In Baltimore, I am asked for spare change on a daily basis. I know most of the tricks and see the same familiar faces with the same convenient problems. I know the cons and how to keep money in my wallet. But Memphis was foreign territory. When the first panhandler approached, I had no idea if I was going to be stabbed, shot, or simply left alone. I nervously forked over a couple of bucks but instead of offering thanks and moving along, he followed me for two blocks, pleading for more. After reaching the convenience store, I noticed another man staring at me through the glass front door. He was soon right by my side, telling his family history and asking for money. I gave him my last dollar, but he wasn’t satisfied and to be honest, in those dark, empty Memphis streets, I was terrified. So I gave him a beer, gave another to the man who came running across the street, and walked quickly back to the hotel to finish what we referred to as “our Memphis 10-pack.”

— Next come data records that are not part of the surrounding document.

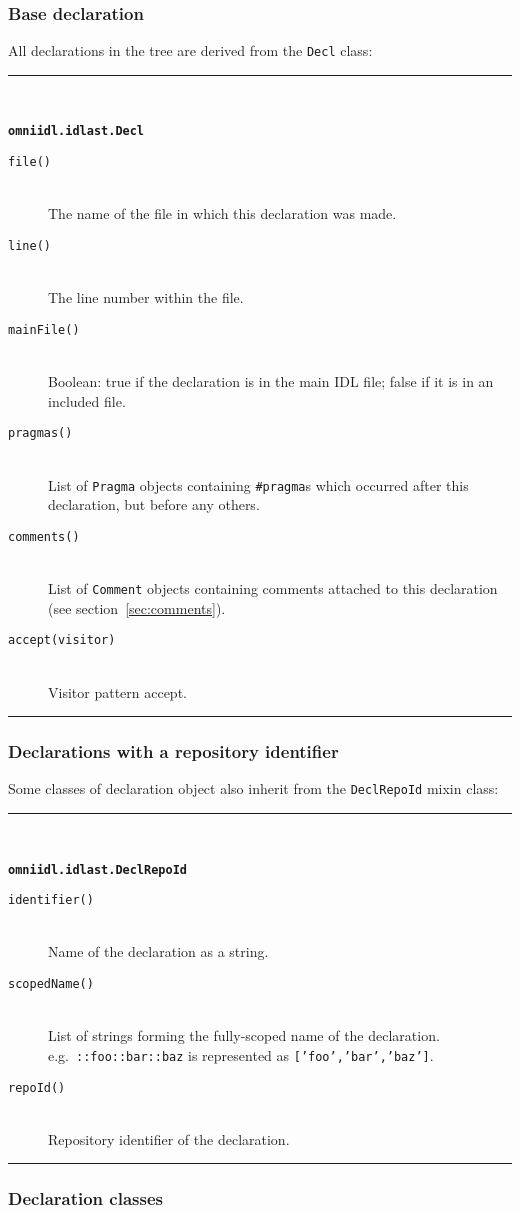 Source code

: \documentclass[11pt,twoside,a4paper]{article}
\newcommand{\func}[1]{\texttt{#1}}
\newcommand{\var}[1]{\texttt{#1}}
\newcommand{\class}[1]{\texttt{#1}}
\newcommand{\dfunc}[1]{\item[\func{#1}]\mbox{}\\}
\newenvironment{funcdesc}[1]%
  {\vspace{\baselineskip}%
   \noindent\begin{minipage}{\textwidth}%
   \noindent\rule{\textwidth}{1.5pt}\\%
   \centerline{\textbf{\texttt{#1}}}%
   \vspace{-.5\baselineskip}%
   \begin{description}}
  {\vspace{-\baselineskip}\end{description}%
   \noindent\rule{\textwidth}{1.5pt}\end{minipage}}
\begin{document}
\subsubsection{Base declaration}

All declarations in the tree are derived from the \class{Decl} class:

\begin{funcdesc}{omniidl.idlast.Decl}

\dfunc{file()}
  The name of the file in which this declaration was made.

\dfunc{line()}
  The line number within the file.

\dfunc{mainFile()}
  Boolean: true if the declaration is in the main IDL file; false if
  it is in an included file.

\dfunc{pragmas()}
  List of \class{Pragma} objects containing \texttt{\#pragma}s which
  occurred after this declaration, but before any others.

\dfunc{comments()}
  List of \class{Comment} objects containing comments attached to this
  declaration (see section~\ref{sec:comments}).

\dfunc{accept(visitor)}
  Visitor pattern accept.

\end{funcdesc}


\subsubsection{Declarations with a repository identifier}

Some classes of declaration object also inherit from the
\class{DeclRepoId} mixin class:

\begin{funcdesc}{omniidl.idlast.DeclRepoId}

\dfunc{identifier()}
  Name of the declaration as a string.

\dfunc{scopedName()}
  List of strings forming the fully-scoped name of the declaration.
  e.g.\ \var{::foo::bar::baz} is represented as
  \texttt{['foo','bar','baz']}.

\dfunc{repoId()}
  Repository identifier of the declaration.

\end{funcdesc}


\subsubsection{Declaration classes}
\end{document}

The rest of our night went on without a hitch. We stayed within the safe, tourist trap of Beale St., heard some great music, ran up some hefty tabs and called it a night around closing time. At about one in the morning, however, something strange happened. I still don’t know if it was fatigue from the long day of driving, youthful stupidity, or the recklessness that comes when you’re miles from home, but something caused us to hop in a car with a stranger and hitch a ride back to the hotel. In Memphis, this probably wasn’t the smartest idea, but we lucked out, made it back alive, and the following day (after a brief stop in Graceland) we were off to visit a friend in Nashville.
Nashville was a nice decrescendo after the mayhem of Memphis, and an almost polar opposite city. We drove through the outer region of the city for about an hour, past rolling ranches and green hills studded with the mansions of country music stars. We toured around downtown for a little bit, pausing the radio to hear the music boxes play in the street, but as night rolled around we were both too tired to do anything but split a hookah with our friend Jon at a diner near Vanderbilt.
Nashville was our last stop before Bethesda, and we faced one final 10-hour trip through some of the most naturally beautiful terrain I’ve ever seen. But Tennessee is strange. Amid the grandeur of colossal rocky hills and sun-parched auburn fields, you will see a huge red barn marked “XXX Adult Warehouse.” Or, as you’re leaving Nashville, you’ll see a ring of Confederate flags surrounding a statue commemorating a founding member of the Ku Klux Klan. After about an hour, I started paying close attention to the billboards, and from what I saw, most advertising money in the state of Tennessee is spent on guns, fireworks, porn, and Jesus.
We rolled into Bethesda around midnight and I thought about what I had seen, and my initial hopes of gaining some understanding of “The South.” I put those words in quotation marks because from what I saw, this idea of the south seems to exist only as a vague source of identity for certain people. I had experienced the South through a clichéd tourist’s perspective. I listened to blues thinking it was true Southern music, but our friend in Nashville listened to Taylor Swift. Just like everyone else.
Perhaps there once was a unifying set of characteristics that defined the massive region between the Mason-Dixon Line and the Texas border, and maybe that’s what real “Southerners” are trying to hold on to. But that’s the stuff of spaghetti westerns and Faulkner novels, and it’s certainly no longer the norm. I can’t imagine that any real widespread homogeneity exists from state to state or even town to town, and I’m glad I discovered that. If that weren’t the case, our journey would have been far less interesting. Every worthwhile road trip needs a few surprises around the corner.